## What the task requires
Print, exactly as written, the line containing "Container에 터미널을 할당" and every line after it, ending with the final line of the data below.

## Entries shown
◇ ◇ ◇ ◇ ◇ ◇ ◇

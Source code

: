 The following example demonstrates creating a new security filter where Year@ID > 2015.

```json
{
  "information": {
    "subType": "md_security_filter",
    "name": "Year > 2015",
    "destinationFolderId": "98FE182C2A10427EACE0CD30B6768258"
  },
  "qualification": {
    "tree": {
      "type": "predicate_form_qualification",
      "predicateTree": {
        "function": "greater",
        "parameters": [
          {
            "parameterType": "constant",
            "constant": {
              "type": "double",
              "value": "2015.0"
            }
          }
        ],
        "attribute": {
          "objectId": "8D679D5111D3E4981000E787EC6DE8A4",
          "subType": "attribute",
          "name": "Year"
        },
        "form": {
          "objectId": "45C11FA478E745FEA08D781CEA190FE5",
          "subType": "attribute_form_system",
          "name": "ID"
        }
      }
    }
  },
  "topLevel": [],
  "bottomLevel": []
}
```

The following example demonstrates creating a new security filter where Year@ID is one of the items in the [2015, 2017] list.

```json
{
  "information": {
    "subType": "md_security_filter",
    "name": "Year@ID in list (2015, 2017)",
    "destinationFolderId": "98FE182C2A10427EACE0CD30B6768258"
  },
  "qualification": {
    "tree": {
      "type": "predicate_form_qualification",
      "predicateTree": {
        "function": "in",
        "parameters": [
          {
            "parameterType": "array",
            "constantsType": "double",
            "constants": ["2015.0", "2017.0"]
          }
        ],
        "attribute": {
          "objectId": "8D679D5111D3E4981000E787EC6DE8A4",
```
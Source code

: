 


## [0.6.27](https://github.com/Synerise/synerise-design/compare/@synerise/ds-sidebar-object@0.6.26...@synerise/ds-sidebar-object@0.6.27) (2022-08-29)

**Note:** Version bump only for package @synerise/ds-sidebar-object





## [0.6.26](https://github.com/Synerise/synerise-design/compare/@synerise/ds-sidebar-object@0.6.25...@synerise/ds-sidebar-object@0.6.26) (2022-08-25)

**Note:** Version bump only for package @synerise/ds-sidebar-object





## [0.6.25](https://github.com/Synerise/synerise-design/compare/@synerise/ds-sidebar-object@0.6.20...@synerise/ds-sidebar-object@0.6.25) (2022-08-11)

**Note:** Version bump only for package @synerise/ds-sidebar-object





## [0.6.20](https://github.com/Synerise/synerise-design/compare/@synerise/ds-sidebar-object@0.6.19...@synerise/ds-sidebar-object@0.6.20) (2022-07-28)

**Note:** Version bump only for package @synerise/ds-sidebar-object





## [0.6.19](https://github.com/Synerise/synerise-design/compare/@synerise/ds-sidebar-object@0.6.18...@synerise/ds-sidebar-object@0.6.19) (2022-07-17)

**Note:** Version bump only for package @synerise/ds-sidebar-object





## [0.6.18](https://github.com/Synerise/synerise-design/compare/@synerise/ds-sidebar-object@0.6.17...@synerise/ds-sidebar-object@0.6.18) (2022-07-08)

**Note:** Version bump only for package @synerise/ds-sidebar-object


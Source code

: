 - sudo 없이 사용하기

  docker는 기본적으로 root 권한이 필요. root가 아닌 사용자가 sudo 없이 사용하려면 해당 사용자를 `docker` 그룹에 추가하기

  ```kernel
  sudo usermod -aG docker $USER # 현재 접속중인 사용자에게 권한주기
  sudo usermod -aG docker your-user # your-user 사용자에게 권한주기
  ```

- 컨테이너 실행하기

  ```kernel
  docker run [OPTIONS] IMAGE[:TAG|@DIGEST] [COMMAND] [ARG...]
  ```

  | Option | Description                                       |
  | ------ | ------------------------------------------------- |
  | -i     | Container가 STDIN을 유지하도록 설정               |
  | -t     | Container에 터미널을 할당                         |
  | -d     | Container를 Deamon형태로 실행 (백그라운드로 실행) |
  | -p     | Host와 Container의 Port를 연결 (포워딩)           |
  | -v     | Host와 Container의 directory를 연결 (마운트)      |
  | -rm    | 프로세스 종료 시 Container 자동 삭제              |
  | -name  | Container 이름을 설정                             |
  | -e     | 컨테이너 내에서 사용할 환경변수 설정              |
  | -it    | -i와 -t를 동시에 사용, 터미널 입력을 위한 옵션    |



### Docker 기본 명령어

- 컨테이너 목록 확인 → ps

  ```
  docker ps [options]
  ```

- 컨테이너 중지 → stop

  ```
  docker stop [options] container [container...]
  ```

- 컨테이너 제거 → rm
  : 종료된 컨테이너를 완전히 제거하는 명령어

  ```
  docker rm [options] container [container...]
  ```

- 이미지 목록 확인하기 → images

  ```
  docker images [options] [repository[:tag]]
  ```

◇ ◇ ◇ ◇ ◇ ◇ ◇

## Worked solution
  | -t     | Container에 터미널을 할당                         |
  | -d     | Container를 Deamon형태로 실행 (백그라운드로 실행) |
  | -p     | Host와 Container의 Port를 연결 (포워딩)           |
  | -v     | Host와 Container의 directory를 연결 (마운트)      |
  | -rm    | 프로세스 종료 시 Container 자동 삭제              |
  | -name  | Container 이름을 설정                             |
  | -e     | 컨테이너 내에서 사용할 환경변수 설정              |
  | -it    | -i와 -t를 동시에 사용, 터미널 입력을 위한 옵션    |



### Docker 기본 명령어

- 컨테이너 목록 확인 → ps

  ```
  docker ps [options]
  ```

- 컨테이너 중지 → stop

  ```
  docker stop [options] container [container...]
  ```

- 컨테이너 제거 → rm
  : 종료된 컨테이너를 완전히 제거하는 명령어

  ```
  docker rm [options] container [container...]
  ```

- 이미지 목록 확인하기 → images

  ```
  docker images [options] [repository[:tag]]
  ```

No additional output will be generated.